Although the automatic selection usually provides a reasonable performance,
but it still may be non-optimal for some cases, for more information look at README.
[Step 2/12] Loading Inference Engine
[ INFO ] OpenVINO: Build ................................. 2022.3.0-9052-9752fafe8eb-HEAD
[ INFO ]
[Step 3/12] Setting device configuration
[Step 4/12] Reading the Intermediate Representation network
[ INFO ] Skipping the step for compiled network
[Step 5/12] Resizing network to match image sizes and given batch
[ INFO ] Skipping the step for compiled network
[Step 6/12] Configuring input of the model
[ INFO ] Skipping the step for compiled network
[Step 7/12] Loading the model to the device
[ INFO ] Importing model from /home/root/resnet-50-tf/RN50_Performance_b1.bin to HETERO:FPGA,CPU as Graph_0
Runtime arch check is enabled. Check started...

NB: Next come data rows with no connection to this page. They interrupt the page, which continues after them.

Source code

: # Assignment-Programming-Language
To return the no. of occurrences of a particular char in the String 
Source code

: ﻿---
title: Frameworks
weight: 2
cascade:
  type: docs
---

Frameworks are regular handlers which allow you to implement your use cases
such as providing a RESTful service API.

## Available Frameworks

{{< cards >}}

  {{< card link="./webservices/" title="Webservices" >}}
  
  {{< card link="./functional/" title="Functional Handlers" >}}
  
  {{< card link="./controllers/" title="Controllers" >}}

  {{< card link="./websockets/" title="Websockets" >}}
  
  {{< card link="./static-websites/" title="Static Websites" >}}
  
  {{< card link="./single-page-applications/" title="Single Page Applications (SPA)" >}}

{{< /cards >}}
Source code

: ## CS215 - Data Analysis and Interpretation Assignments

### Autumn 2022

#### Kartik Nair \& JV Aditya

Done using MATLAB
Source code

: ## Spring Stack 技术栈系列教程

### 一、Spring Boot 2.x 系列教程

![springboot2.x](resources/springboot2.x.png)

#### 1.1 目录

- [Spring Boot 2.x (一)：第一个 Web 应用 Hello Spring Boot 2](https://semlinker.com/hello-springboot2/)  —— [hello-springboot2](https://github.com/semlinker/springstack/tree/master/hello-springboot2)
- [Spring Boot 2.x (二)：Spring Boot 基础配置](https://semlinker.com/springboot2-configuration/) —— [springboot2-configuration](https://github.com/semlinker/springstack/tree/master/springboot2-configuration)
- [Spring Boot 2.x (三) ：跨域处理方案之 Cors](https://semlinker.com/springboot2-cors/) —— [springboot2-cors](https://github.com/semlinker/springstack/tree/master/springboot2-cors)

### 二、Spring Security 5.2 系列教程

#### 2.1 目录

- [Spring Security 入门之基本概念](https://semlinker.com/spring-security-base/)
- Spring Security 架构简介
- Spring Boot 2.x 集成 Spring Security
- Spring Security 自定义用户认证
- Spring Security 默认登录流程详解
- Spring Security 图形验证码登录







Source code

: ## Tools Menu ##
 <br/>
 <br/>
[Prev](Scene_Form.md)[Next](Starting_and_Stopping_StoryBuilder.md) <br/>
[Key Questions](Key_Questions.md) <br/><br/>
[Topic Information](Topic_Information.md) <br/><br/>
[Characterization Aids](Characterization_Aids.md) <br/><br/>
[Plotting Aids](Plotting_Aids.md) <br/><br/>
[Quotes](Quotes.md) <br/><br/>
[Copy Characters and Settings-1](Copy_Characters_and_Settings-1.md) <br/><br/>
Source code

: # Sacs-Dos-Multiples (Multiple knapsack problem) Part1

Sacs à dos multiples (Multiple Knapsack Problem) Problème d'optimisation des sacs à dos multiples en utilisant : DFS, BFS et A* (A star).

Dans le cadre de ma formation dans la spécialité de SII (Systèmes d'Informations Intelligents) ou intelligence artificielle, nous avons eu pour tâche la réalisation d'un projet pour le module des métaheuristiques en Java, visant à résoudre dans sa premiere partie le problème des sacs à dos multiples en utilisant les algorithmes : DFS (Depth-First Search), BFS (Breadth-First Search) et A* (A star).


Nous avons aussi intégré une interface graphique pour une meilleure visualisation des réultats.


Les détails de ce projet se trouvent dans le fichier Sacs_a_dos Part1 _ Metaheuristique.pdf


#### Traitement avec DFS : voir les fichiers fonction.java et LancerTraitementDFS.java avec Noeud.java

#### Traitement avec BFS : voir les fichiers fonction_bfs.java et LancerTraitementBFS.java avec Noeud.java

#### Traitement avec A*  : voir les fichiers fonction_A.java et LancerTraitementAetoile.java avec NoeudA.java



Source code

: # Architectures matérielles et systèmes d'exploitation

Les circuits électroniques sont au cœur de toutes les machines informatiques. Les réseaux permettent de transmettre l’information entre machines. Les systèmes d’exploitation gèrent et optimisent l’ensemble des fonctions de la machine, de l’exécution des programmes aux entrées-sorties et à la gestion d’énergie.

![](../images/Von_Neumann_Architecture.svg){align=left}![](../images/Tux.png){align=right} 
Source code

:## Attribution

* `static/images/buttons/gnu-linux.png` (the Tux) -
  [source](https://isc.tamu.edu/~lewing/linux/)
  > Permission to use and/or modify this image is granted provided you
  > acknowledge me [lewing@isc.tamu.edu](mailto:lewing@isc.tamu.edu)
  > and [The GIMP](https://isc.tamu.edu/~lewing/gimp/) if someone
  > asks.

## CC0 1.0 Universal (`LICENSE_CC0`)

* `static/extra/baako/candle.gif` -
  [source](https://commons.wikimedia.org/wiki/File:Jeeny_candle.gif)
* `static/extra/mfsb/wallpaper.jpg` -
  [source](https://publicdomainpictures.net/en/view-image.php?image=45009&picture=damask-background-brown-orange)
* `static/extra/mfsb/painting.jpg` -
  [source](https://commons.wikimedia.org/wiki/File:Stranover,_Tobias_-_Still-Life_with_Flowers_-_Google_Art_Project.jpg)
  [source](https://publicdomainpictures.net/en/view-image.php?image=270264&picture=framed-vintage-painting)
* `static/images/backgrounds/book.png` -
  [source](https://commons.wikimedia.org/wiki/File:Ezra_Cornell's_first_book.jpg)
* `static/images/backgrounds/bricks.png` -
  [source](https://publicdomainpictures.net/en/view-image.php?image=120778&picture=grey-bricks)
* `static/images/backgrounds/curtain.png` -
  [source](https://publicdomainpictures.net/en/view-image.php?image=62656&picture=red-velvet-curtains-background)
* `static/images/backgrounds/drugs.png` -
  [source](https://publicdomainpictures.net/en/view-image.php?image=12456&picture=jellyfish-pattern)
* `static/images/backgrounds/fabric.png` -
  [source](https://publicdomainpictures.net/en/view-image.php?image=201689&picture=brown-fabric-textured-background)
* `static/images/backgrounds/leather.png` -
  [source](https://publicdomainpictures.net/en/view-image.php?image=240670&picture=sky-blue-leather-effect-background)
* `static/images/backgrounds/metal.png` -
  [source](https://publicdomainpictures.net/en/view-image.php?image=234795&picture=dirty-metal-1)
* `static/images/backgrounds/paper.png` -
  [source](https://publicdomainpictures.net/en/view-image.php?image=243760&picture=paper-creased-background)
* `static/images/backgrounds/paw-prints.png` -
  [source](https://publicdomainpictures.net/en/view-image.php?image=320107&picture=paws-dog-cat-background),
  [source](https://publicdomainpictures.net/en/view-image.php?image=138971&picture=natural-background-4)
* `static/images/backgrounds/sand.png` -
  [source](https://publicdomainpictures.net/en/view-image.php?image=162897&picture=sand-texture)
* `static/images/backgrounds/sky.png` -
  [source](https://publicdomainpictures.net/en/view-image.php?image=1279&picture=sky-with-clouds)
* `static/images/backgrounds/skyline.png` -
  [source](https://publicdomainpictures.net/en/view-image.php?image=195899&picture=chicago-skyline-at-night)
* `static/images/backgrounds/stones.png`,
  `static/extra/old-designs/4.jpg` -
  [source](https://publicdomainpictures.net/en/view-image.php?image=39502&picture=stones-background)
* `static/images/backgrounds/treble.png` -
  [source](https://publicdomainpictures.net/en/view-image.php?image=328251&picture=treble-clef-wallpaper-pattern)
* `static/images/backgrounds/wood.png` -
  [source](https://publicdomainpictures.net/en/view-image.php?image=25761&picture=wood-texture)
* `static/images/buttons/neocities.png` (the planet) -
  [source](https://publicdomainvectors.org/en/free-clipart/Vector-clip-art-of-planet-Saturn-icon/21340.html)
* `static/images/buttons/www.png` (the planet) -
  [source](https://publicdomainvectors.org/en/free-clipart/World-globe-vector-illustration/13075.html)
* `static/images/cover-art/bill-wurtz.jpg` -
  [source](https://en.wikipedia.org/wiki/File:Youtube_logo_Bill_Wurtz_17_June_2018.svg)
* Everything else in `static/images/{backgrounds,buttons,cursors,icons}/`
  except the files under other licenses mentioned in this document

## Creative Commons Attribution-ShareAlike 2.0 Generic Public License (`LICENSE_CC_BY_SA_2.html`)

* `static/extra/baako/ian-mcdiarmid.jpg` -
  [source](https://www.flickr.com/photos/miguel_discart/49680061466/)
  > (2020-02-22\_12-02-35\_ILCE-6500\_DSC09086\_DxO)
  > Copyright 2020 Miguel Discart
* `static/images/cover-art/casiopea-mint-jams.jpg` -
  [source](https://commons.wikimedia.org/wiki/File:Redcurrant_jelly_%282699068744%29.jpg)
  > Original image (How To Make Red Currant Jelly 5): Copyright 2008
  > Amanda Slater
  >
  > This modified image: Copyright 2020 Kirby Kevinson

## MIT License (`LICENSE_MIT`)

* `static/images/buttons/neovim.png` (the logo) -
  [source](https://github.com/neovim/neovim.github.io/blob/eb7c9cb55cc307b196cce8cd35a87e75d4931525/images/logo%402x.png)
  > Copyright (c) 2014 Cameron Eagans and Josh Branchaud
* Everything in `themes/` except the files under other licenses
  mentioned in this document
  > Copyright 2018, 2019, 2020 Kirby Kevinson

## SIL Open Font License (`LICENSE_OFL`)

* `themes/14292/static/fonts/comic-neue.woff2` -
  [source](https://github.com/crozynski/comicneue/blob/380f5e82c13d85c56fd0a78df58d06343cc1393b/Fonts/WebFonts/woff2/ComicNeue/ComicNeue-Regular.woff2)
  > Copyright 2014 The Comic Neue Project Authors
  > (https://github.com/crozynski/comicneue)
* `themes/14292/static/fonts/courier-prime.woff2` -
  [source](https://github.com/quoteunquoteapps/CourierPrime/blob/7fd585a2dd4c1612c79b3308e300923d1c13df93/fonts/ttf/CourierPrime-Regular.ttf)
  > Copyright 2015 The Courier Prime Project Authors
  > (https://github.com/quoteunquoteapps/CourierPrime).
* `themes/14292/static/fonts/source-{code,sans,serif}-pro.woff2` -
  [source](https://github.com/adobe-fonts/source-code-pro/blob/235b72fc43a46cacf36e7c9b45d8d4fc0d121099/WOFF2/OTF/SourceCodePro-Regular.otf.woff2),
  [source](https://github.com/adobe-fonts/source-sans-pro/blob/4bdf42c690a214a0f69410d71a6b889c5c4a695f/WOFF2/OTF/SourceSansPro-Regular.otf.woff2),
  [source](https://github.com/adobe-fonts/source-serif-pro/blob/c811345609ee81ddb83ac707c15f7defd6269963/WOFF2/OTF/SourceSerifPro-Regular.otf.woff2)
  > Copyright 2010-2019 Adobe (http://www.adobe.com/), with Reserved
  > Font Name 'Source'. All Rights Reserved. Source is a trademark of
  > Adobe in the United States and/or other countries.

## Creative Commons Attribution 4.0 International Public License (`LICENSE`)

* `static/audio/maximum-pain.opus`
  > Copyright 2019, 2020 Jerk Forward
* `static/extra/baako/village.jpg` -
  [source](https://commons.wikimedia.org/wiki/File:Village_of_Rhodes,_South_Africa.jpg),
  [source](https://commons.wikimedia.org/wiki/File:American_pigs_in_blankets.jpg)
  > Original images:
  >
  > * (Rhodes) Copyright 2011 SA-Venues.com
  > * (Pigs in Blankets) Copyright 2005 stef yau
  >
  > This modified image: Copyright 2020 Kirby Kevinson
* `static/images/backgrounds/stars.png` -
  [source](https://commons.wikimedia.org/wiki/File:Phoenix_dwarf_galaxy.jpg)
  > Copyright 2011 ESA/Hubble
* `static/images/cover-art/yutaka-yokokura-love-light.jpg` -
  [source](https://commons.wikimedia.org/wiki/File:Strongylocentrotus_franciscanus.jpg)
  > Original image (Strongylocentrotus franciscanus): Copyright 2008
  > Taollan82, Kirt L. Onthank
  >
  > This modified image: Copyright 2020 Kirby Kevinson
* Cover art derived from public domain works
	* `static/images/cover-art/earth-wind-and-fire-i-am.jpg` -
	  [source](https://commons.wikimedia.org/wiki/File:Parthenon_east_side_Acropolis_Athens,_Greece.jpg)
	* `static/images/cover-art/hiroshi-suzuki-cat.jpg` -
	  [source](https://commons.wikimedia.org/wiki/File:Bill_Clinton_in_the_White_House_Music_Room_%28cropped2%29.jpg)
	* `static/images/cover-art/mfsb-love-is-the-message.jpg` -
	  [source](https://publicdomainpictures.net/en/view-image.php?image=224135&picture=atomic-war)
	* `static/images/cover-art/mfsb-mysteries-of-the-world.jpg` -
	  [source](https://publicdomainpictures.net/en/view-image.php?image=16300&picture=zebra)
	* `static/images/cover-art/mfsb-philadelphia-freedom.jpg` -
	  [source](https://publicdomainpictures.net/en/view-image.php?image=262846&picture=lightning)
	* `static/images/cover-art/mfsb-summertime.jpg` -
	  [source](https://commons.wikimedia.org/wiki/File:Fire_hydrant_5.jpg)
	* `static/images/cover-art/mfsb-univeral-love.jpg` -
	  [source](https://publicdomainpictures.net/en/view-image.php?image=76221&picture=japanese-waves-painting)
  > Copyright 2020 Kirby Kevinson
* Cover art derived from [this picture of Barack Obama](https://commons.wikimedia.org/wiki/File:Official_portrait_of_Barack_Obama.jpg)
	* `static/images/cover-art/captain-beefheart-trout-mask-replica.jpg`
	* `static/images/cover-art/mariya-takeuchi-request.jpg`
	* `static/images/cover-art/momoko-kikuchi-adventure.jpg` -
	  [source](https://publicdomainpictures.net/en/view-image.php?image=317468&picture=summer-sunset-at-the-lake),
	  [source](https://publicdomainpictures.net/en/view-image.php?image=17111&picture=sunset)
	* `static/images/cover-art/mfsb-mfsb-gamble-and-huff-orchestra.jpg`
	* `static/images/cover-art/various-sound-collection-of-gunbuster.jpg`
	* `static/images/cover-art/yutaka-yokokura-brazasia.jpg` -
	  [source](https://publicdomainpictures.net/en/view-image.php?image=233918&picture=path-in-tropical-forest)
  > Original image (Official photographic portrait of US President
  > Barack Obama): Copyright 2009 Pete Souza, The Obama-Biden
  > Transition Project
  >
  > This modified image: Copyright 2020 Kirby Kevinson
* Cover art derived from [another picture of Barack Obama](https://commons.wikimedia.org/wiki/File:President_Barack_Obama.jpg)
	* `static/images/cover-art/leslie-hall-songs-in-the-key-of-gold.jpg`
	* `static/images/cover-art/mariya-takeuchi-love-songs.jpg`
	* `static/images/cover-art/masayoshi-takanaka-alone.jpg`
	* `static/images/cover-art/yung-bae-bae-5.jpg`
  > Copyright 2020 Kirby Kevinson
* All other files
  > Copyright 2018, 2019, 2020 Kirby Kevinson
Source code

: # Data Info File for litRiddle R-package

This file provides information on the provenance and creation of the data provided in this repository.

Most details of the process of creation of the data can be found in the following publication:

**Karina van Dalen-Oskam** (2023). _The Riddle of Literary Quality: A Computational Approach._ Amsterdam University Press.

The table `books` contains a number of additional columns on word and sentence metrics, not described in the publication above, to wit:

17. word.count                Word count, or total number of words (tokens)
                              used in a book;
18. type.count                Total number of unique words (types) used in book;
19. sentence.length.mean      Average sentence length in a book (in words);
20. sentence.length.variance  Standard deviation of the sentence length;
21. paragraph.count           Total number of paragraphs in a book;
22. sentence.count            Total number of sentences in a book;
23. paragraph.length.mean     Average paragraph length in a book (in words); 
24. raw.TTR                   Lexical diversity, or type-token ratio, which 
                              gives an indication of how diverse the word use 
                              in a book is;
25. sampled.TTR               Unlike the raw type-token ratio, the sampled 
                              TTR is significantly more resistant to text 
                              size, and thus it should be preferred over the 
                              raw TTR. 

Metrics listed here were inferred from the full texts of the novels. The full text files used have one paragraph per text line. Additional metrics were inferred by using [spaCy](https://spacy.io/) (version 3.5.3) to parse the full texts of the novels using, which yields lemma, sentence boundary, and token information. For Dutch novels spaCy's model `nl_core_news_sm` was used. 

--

Runtime arch check passed.
Runtime build version check is enabled. Check started...
Runtime build version check passed.
[ INFO ] Import network took 3493.0785 ms
[Step 8/12] Setting optimal runtime parameters
[ WARNING ] Number of iterations was aligned by request number from 5 to 8 using number of requests 4
[Step 9/12] Creating infer requests and filling input blobs with images
[ INFO ] Filling input blobs for network ( Graph_0 )
[ INFO ] Network input 'map/TensorArrayStack/TensorArrayGatherV3' precision U8, dimensions (NCHW): 1 3 224 224
[ WARNING ] Some image input files will be ignored: only 8 are required from 10
[Step 10/12] Measuring performance (Start inference asyncronously, 4 inference requests using 1 streams for CPU, limits: 8 iterations with each graph)
WaitForDla polling timeout with threadId_0
If inference on one batch is expected to take more than 30 seconds, then increase WAIT_FOR_DLA_TIMEOUT in dlia_plugin.cpp and recompile the runtime.
../src/inference/src/ie_common.cpp:75 FATAL ERROR: inference on FPGA did not complete, jobs finished 0, jobs waited 0
[ ERROR ] Infer failed
Also, FPGA DDR4 test shows error from the BTS tool (attached screenshot).